Don’t wait for God to put his hand on your shoulder—unless you’re the Virgin Mary—that’s not going to happen any time soon. Start writing now. All you need is you.
Yes, I procrastinate, which sounds like masturbate, or maybe only to my sick mind.
Do something you enjoy with yourself without the need for paper hankies. Having a sick mind is an advantage, because you’re going to have to tell lots of lies. That’s what fiction is, without having to be elected American President. But the nearer the truth your lies are, the greater virtue you create for your characters. Believable characters must roam the land like prehistoric dinosaurs, leaving behind a trail of disruption.
Conflict is where your characters live. If someone else mentions that you must kill your darlings I’m going to hunt them down and treat them to one of my readings. Sincerity is what you find in yourself when you’ve nothing else left. Buried treasure unearthed and you’ve been forced to share again and again until it becomes boring.
Worthless treasure isn’t treasure. Fool’s gold is easy to find. It’s on the page in that first draft. Your eyes glitter. You open the swag bag, ready to pile in the awards.

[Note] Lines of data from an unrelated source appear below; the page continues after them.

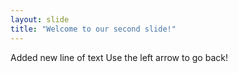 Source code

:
```yaml
---
layout: slide
title: "Welcome to our second slide!"
---
```

Added new line of text
Use the left arrow to go back!
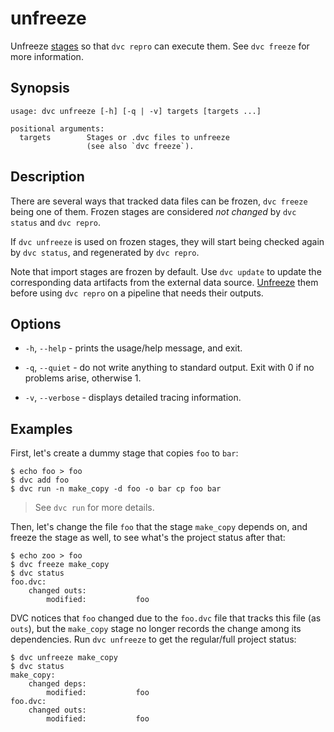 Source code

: # unfreeze

Unfreeze [stages](/doc/command-reference/run) so that `dvc repro` can execute
them. See `dvc freeze` for more information.

## Synopsis

```usage
usage: dvc unfreeze [-h] [-q | -v] targets [targets ...]

positional arguments:
  targets        Stages or .dvc files to unfreeze
                 (see also `dvc freeze`).
```

## Description

There are several ways that tracked data files can be frozen, `dvc freeze` being
one of them. Frozen stages are considered _not changed_ by `dvc status` and
`dvc repro`.

If `dvc unfreeze` is used on frozen stages, they will start being checked again
by `dvc status`, and regenerated by `dvc repro`.

Note that <abbr>import stages</abbr> are frozen by default. Use `dvc update` to
update the corresponding <abbr>data artifacts</abbr> from the external data
source. [Unfreeze](/doc/command-reference/unfreeze) them before using
`dvc repro` on a pipeline that needs their outputs.

## Options

- `-h`, `--help` - prints the usage/help message, and exit.

- `-q`, `--quiet` - do not write anything to standard output. Exit with 0 if no
  problems arise, otherwise 1.

- `-v`, `--verbose` - displays detailed tracing information.

## Examples

First, let's create a dummy stage that copies `foo` to `bar`:

```dvc
$ echo foo > foo
$ dvc add foo
$ dvc run -n make_copy -d foo -o bar cp foo bar
```

> See `dvc run` for more details.

Then, let's change the file `foo` that the stage `make_copy` depends on, and
freeze the stage as well, to see what's the project status after that:

```dvc
$ echo zoo > foo
$ dvc freeze make_copy
$ dvc status
foo.dvc:
	changed outs:
		modified:           foo
```

DVC notices that `foo` changed due to the `foo.dvc` file that tracks this file
(as `outs`), but the `make_copy` stage no longer records the change among its
dependencies. Run `dvc unfreeze` to get the regular/full project status:

```dvc
$ dvc unfreeze make_copy
$ dvc status
make_copy:
	changed deps:
		modified:           foo
foo.dvc:
	changed outs:
		modified:           foo
```
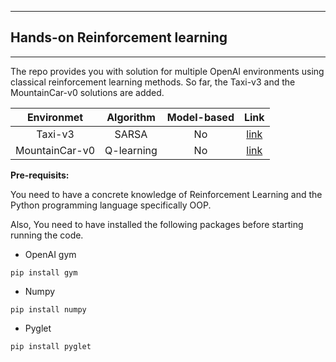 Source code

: ***
## Hands-on Reinforcement learning
***
The repo provides you with solution for multiple OpenAI environments using classical reinforcement learning methods. 
So far, the Taxi-v3 and the MountainCar-v0 solutions are added.

|Environmet| Algorithm | Model-based | Link|
|:---------:|:-----------:|:-------------:|:---:|
|Taxi-v3   | SARSA      |  No | [link](https://github.com/alirezahss88/Reinforcement-Learning-/blob/master/Taxi%20v3%20with%20SARSA%20algorithm.ipynb) |
|MountainCar-v0| Q-learning|No| [link](https://github.com/alirezahss88/Reinforcement-Learning-/blob/master/MountainCar-v0%20with%20Q-learning.ipynb) |




**Pre-requisits:**

You need to have a concrete knowledge of Reinforcement Learning and the Python programming language specifically OOP.

Also, You need to have installed the following packages before starting running the code.

- OpenAI gym
```
pip install gym
```
- Numpy
```
pip install numpy
```
- Pyglet
```
pip install pyglet
```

Forgive and forget yourself. Write like a dog running after sticks. Slabber if you like. Nobody cares. Don’t let your smooth baby brain slowly harden into a border guard. You just need to get that stick to mix metaphors with it and beat back your inner critic. You need to get words on a page pronto.
Don’t interrupt yourself with somebody else. When you’re having an affair of the heart, the worst thing you can do is pick up your phone. Listening to the siren calls. That’s like saying ‘I do’ at your wedding, then sloping off to fuck the entire front row, and some of the back row too. We don’t want to seem too picky. We want to be nice. Yeh, we’ve all done it. Social media owns us, but not completely—yet.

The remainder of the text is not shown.